[SOURCE MATERIAL — start]

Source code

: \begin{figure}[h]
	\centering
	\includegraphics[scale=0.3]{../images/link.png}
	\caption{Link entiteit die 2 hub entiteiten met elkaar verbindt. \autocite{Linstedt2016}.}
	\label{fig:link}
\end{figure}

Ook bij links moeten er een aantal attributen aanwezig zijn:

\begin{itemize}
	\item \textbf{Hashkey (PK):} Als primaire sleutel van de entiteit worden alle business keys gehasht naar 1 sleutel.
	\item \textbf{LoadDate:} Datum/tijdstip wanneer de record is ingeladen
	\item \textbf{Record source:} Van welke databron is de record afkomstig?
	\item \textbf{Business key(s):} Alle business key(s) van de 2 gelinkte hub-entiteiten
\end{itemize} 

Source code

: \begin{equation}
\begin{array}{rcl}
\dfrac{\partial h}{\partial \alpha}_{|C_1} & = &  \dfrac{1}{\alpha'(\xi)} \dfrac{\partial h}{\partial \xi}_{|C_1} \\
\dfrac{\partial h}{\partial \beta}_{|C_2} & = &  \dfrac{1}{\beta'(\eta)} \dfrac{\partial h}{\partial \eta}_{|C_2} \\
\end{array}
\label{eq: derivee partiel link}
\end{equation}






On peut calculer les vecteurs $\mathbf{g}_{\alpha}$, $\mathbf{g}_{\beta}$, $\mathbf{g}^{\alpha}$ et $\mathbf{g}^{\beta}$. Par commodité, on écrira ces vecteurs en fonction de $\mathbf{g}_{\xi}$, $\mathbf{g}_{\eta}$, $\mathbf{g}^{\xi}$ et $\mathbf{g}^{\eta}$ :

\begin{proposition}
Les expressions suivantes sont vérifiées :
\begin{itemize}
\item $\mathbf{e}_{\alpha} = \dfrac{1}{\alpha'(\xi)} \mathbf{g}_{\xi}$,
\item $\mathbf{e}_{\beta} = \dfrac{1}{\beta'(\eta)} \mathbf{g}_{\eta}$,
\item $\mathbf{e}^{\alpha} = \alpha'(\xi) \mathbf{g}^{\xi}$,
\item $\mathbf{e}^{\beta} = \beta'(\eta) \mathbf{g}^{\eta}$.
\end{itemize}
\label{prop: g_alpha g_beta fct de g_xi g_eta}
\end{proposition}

[SOURCE MATERIAL — finish]

## EXERCISE INSTRUCTIONS
Set down every record above exactly as given.

## WRITTEN RESPONSE
Source code

: \begin{figure}[h]
	\centering
	\includegraphics[scale=0.3]{../images/link.png}
	\caption{Link entiteit die 2 hub entiteiten met elkaar verbindt. \autocite{Linstedt2016}.}
	\label{fig:link}
\end{figure}

Ook bij links moeten er een aantal attributen aanwezig zijn:

\begin{itemize}
	\item \textbf{Hashkey (PK):} Als primaire sleutel van de entiteit worden alle business keys gehasht naar 1 sleutel.
	\item \textbf{LoadDate:} Datum/tijdstip wanneer de record is ingeladen
	\item \textbf{Record source:} Van welke databron is de record afkomstig?
	\item \textbf{Business key(s):} Alle business key(s) van de 2 gelinkte hub-entiteiten
\end{itemize} 

Source code

: \begin{equation}
\begin{array}{rcl}
\dfrac{\partial h}{\partial \alpha}_{|C_1} & = &  \dfrac{1}{\alpha'(\xi)} \dfrac{\partial h}{\partial \xi}_{|C_1} \\
\dfrac{\partial h}{\partial \beta}_{|C_2} & = &  \dfrac{1}{\beta'(\eta)} \dfrac{\partial h}{\partial \eta}_{|C_2} \\
\end{array}
\label{eq: derivee partiel link}
\end{equation}






On peut calculer les vecteurs $\mathbf{g}_{\alpha}$, $\mathbf{g}_{\beta}$, $\mathbf{g}^{\alpha}$ et $\mathbf{g}^{\beta}$. Par commodité, on écrira ces vecteurs en fonction de $\mathbf{g}_{\xi}$, $\mathbf{g}_{\eta}$, $\mathbf{g}^{\xi}$ et $\mathbf{g}^{\eta}$ :

\begin{proposition}
Les expressions suivantes sont vérifiées :
\begin{itemize}
\item $\mathbf{e}_{\alpha} = \dfrac{1}{\alpha'(\xi)} \mathbf{g}_{\xi}$,
\item $\mathbf{e}_{\beta} = \dfrac{1}{\beta'(\eta)} \mathbf{g}_{\eta}$,
\item $\mathbf{e}^{\alpha} = \alpha'(\xi) \mathbf{g}^{\xi}$,
\item $\mathbf{e}^{\beta} = \beta'(\eta) \mathbf{g}^{\eta}$.
\end{itemize}
\label{prop: g_alpha g_beta fct de g_xi g_eta}
\end{proposition}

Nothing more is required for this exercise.